Conventionally, the credentialId is just a random ID of the authenticator device. The WebAuthn initiated activity commonly results in the CTAP2.x call to the external authenticator with the credentialId value. If the credentialId sent to the external authenticator matches the known value in the authenticator, the authenticator knows the call was intended for it.

Talisman, however, supports credenaialId value with data suffix, where the operation data for signing is appended to the authenticator identifier:

final byte[] credentialId = ByteUtils.concat(authenticator.identifier, '&', operation.data)
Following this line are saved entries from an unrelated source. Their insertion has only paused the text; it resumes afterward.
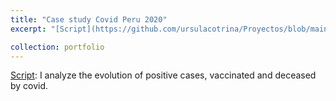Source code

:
 ```yaml
---
title: "Case study Covid Peru 2020"
excerpt: "[Script](https://github.com/ursulacotrina/Proyectos/blob/main/Analisis_salud_pandemia.ipynb): I analyze the evolution of positive cases, vaccinated and deceased by covid."

collection: portfolio
---
```

[Script](https://github.com/ursulacotrina/Proyectos/blob/main/Analisis_salud_pandemia.ipynb): I analyze the evolution of positive cases, vaccinated and deceased by covid.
Talisman then looks if the provided credentialId prefix matches the expected authenticator identifier, and if it does, it looks at the data after such ID (validating the inputs for length and separators, of course). If the credentialId suffix matches expected operation data format, the authenticator displays visual challenge and additionally signs the operation data.

Server-Side Workaround

The PowerAuth server can then validate the alternate value of the assertion / signature based on the fact it was calculated via Talisman (evidenced by AAGUID value), like so:

// Get the challenge value from the assertion part related to client data
final String challenge = clientDataJSON.getChallenge();

// Determine if there is expected to be data suffix (Talisman) or not (other FIDO2 devices)
byte[] dataSuffix = null;
if (Fido2DefaultAuthenticators.isWultraModel(aaguid)) {
    final String[] split = challenge.split("&", 2);
    if (split.length != 2) {
        return null;
    }
    dataSuffix = split[1].getBytes(StandardCharsets.UTF_8);
    if (dataSuffix == null) {
        return null;
    }
}

// Build signable data, including the suffix if it is present as additional component
final byte[] signableData;
if (dataSuffix != null) {
    signableData = ByteUtils.concat(authData.getEncoded(), Hash.sha256(clientDataJSON.getEncoded()), dataSuffix);
} else {
    signableData = ByteUtils.concat(authData.getEncoded(), Hash.sha256(clientDataJSON.getEncoded()));
}

// Get public key
final byte[] publicKeyBytes = authenticatorDetail.getPublicKeyBytes();
final PublicKey publicKey = keyConvertor.convertBytesToPublicKey(publicKeyBytes);

// Validate signature using desired algorithm
return signatureUtils.validateECDSASignature(signableData, signature, publicKey);

This alternate matching does not go against FIDO2 standard, as FIDO2 supports various interpretations of the credentialId value, including use-cases such as stateless authenticators. The standard uses byte[] as the credentialId value type, to ensure the value can contain any data payload.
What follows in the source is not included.